Could all of the entries be written out exactly, with any pictures omitted?

━━━━━━━━━━━━━━━━

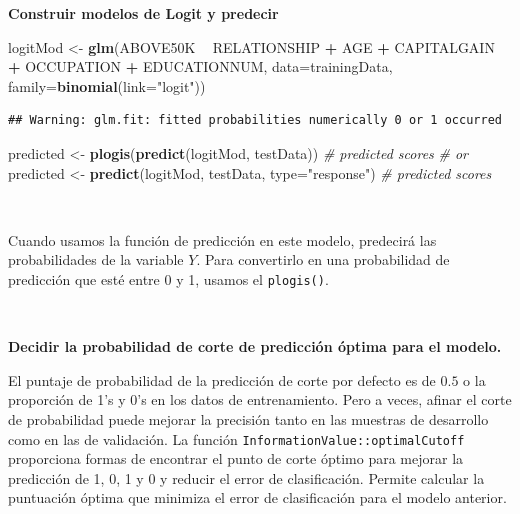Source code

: \documentclass[]{book}
\newenvironment{Shaded}{\begin{snugshade}}{\end{snugshade}}
\newcommand{\KeywordTok}[1]{\textcolor[rgb]{0.13,0.29,0.53}{\textbf{#1}}}
\newcommand{\DataTypeTok}[1]{\textcolor[rgb]{0.13,0.29,0.53}{#1}}
\newcommand{\StringTok}[1]{\textcolor[rgb]{0.31,0.60,0.02}{#1}}
\newcommand{\CommentTok}[1]{\textcolor[rgb]{0.56,0.35,0.01}{\textit{#1}}}
\newcommand{\OperatorTok}[1]{\textcolor[rgb]{0.81,0.36,0.00}{\textbf{#1}}}
\newcommand{\NormalTok}[1]{#1}
\begin{document}
\textbf{Construir modelos de Logit y predecir}

\begin{Shaded}
\begin{Highlighting}[]
\NormalTok{logitMod <-}\StringTok{ }\KeywordTok{glm}\NormalTok{(ABOVE50K }\OperatorTok{~}\StringTok{ }\NormalTok{RELATIONSHIP }\OperatorTok{+}\StringTok{ }\NormalTok{AGE }\OperatorTok{+}\StringTok{ }\NormalTok{CAPITALGAIN }\OperatorTok{+}\StringTok{ }\NormalTok{OCCUPATION }\OperatorTok{+}\StringTok{ }\NormalTok{EDUCATIONNUM, }\DataTypeTok{data=}\NormalTok{trainingData, }\DataTypeTok{family=}\KeywordTok{binomial}\NormalTok{(}\DataTypeTok{link=}\StringTok{"logit"}\NormalTok{))}
\end{Highlighting}
\end{Shaded}

\begin{verbatim}
## Warning: glm.fit: fitted probabilities numerically 0 or 1 occurred
\end{verbatim}

\begin{Shaded}
\begin{Highlighting}[]
\NormalTok{predicted <-}\StringTok{ }\KeywordTok{plogis}\NormalTok{(}\KeywordTok{predict}\NormalTok{(logitMod, testData))  }\CommentTok{# predicted scores}
\CommentTok{# or}
\NormalTok{predicted <-}\StringTok{ }\KeywordTok{predict}\NormalTok{(logitMod, testData, }\DataTypeTok{type=}\StringTok{"response"}\NormalTok{)  }\CommentTok{# predicted scores}
\end{Highlighting}
\end{Shaded}

~

Cuando usamos la función de predicción en este modelo, predecirá las
probabilidades de la variable \(Y\). Para convertirlo en una
probabilidad de predicción que esté entre 0 y 1, usamos el
\texttt{plogis()}.

~

\textbf{Decidir la probabilidad de corte de predicción óptima para el
modelo.}

El puntaje de probabilidad de la predicción de corte por defecto es de
\(0.5\) o la proporción de 1's y 0's en los datos de entrenamiento. Pero
a veces, afinar el corte de probabilidad puede mejorar la precisión
tanto en las muestras de desarrollo como en las de validación. La
función \texttt{InformationValue::optimalCutoff} proporciona formas de
encontrar el punto de corte óptimo para mejorar la predicción de 1, 0, 1
y 0 y reducir el error de clasificación. Permite calcular la puntuación
óptima que minimiza el error de clasificación para el modelo anterior.
\end{document}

━━━━━━━━━━━━━━━━

_RESPONSE AREA:_
Source code

: \documentclass[]{book}
\newenvironment{Shaded}{\begin{snugshade}}{\end{snugshade}}
\newcommand{\KeywordTok}[1]{\textcolor[rgb]{0.13,0.29,0.53}{\textbf{#1}}}
\newcommand{\DataTypeTok}[1]{\textcolor[rgb]{0.13,0.29,0.53}{#1}}
\newcommand{\StringTok}[1]{\textcolor[rgb]{0.31,0.60,0.02}{#1}}
\newcommand{\CommentTok}[1]{\textcolor[rgb]{0.56,0.35,0.01}{\textit{#1}}}
\newcommand{\OperatorTok}[1]{\textcolor[rgb]{0.81,0.36,0.00}{\textbf{#1}}}
\newcommand{\NormalTok}[1]{#1}
\begin{document}
\textbf{Construir modelos de Logit y predecir}

\begin{Shaded}
\begin{Highlighting}[]
\NormalTok{logitMod <-}\StringTok{ }\KeywordTok{glm}\NormalTok{(ABOVE50K }\OperatorTok{~}\StringTok{ }\NormalTok{RELATIONSHIP }\OperatorTok{+}\StringTok{ }\NormalTok{AGE }\OperatorTok{+}\StringTok{ }\NormalTok{CAPITALGAIN }\OperatorTok{+}\StringTok{ }\NormalTok{OCCUPATION }\OperatorTok{+}\StringTok{ }\NormalTok{EDUCATIONNUM, }\DataTypeTok{data=}\NormalTok{trainingData, }\DataTypeTok{family=}\KeywordTok{binomial}\NormalTok{(}\DataTypeTok{link=}\StringTok{"logit"}\NormalTok{))}
\end{Highlighting}
\end{Shaded}

\begin{verbatim}
## Warning: glm.fit: fitted probabilities numerically 0 or 1 occurred
\end{verbatim}

\begin{Shaded}
\begin{Highlighting}[]
\NormalTok{predicted <-}\StringTok{ }\KeywordTok{plogis}\NormalTok{(}\KeywordTok{predict}\NormalTok{(logitMod, testData))  }\CommentTok{# predicted scores}
\CommentTok{# or}
\NormalTok{predicted <-}\StringTok{ }\KeywordTok{predict}\NormalTok{(logitMod, testData, }\DataTypeTok{type=}\StringTok{"response"}\NormalTok{)  }\CommentTok{# predicted scores}
\end{Highlighting}
\end{Shaded}

~

Cuando usamos la función de predicción en este modelo, predecirá las
probabilidades de la variable \(Y\). Para convertirlo en una
probabilidad de predicción que esté entre 0 y 1, usamos el
\texttt{plogis()}.

~

\textbf{Decidir la probabilidad de corte de predicción óptima para el
modelo.}

El puntaje de probabilidad de la predicción de corte por defecto es de
\(0.5\) o la proporción de 1's y 0's en los datos de entrenamiento. Pero
a veces, afinar el corte de probabilidad puede mejorar la precisión
tanto en las muestras de desarrollo como en las de validación. La
función \texttt{InformationValue::optimalCutoff} proporciona formas de
encontrar el punto de corte óptimo para mejorar la predicción de 1, 0, 1
y 0 y reducir el error de clasificación. Permite calcular la puntuación
óptima que minimiza el error de clasificación para el modelo anterior.
\end{document}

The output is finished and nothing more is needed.